I don't read a lot of Victorian novels these days, so I don't have a huge frame of reference for this, but it was very strange to me that the men in the novel took a very worshipful attitude to Lucy and Mina, the main female characters.  Everything the girls did was pronounced endearing, charming, witty, intelligent, and they were of course angelically beautiful at all times.  That oddity aside, I really liked that Mina was involved in the action and shown as a heroine, because I guess I was expecting that women in a book from this era would be more... dainty--cf. those crazy Bennets in Pride and Prejudice.  The Wikipedia article on the book suggests that there is a lot of critical literature about the roles of gender and sexuality in the novel (oh, did I mention that there are also these wild ghost vampire women who want to either have sex with or suck the blood of everyone? pretty interesting stuff there), which I would be interested in reading.

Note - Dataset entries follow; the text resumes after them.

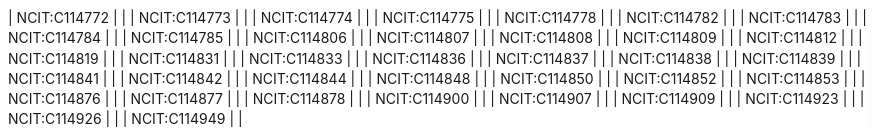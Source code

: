 | NCIT:C114772 |                 |
| NCIT:C114773 |                 |
| NCIT:C114774 |                 |
| NCIT:C114775 |                 |
| NCIT:C114778 |                 |
| NCIT:C114782 |                 |
| NCIT:C114783 |                 |
| NCIT:C114784 |                 |
| NCIT:C114785 |                 |
| NCIT:C114806 |                 |
| NCIT:C114807 |                 |
| NCIT:C114808 |                 |
| NCIT:C114809 |                 |
| NCIT:C114812 |                 |
| NCIT:C114819 |                 |
| NCIT:C114831 |                 |
| NCIT:C114833 |                 |
| NCIT:C114836 |                 |
| NCIT:C114837 |                 |
| NCIT:C114838 |                 |
| NCIT:C114839 |                 |
| NCIT:C114841 |                 |
| NCIT:C114842 |                 |
| NCIT:C114844 |                 |
| NCIT:C114848 |                 |
| NCIT:C114850 |                 |
| NCIT:C114852 |                 |
| NCIT:C114853 |                 |
| NCIT:C114876 |                 |
| NCIT:C114877 |                 |
| NCIT:C114878 |                 |
| NCIT:C114900 |                 |
| NCIT:C114907 |                 |
| NCIT:C114909 |                 |
| NCIT:C114923 |                 |
| NCIT:C114926 |                 |
| NCIT:C114949 |                 |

It was evolutionarily beneficial for Dracula's kind
to develop sparkles and foofy hair.
This post is getting longer than I intended, which is either because the book is long or because it is the masterpiece that many have called it so I end up having a lot to say about it.  So just a couple more points in bullet form:
  • In this age of Twihards and vampire mania, it does get tedious when the characters spend the first half of the book wondering where these mysterious bite marks on the neck could have come from, but I can imagine that it would have made for a great mystery when vampire lore was less common.
  • The mood of the book is one of its greatest strengths.  I felt more Gothic just reading it.  It made me want a fireplace and a cold winter night.  Just thinking about the castle makes me hear an ominous thunderclap.
  • I bet there are some pretty good abridged versions of this book out there (if you believe that such a thing exists in principle, which I'm not sure I do.  But it might be worth looking into.)
Next up for me is Dune, which is also a doozy for length, I think.  Maybe I will post some status updates on the way through that one.  You can check out how far I am by being my friend on my new Goodreads account!  (Goodreads is sort of like Netflix meets Facebook but all about books.  It's awesome.)

3 comments:

  1. Now I want to have a vampire fight bracket just so I can have the Count messily devour Messr. Sparkles.

    Although really, no one doesn't have Blade winning that tournament.

    ReplyDelete
  2. Thanks for the publicity!

    I won't disavow the quote, although I think it might be more accurately attributed to my father and in particular, the scene where Harker watches the Count crawl out the window clinging to the wall.

    Wow, Dune! Can't wait to hear what you think about that. You know I've read it a gozillion times. It doesn't strike me as your kind of book, but we'll see. I think it might be hard to read on the Kindle (if you're trying that) b/c you're going to need to be referring to the glossary a lot and, in my experience w/ a different book, that's kind of hard. Anyway, I think it's probably kind of dated now ( what--35 years after publication?) if that even makes sense for sci fi, but it's still a favorite of mine.

    (One version I have--a hard-back copy I "borrowed" from Sandy--has a bunch of crazy typos, some of which affect the meaning; I assume they are not replicated in later editions.)

    ReplyDelete
  3. P.S. People "dropping like flies." Ha, ha! you really did like the Renfield stuff.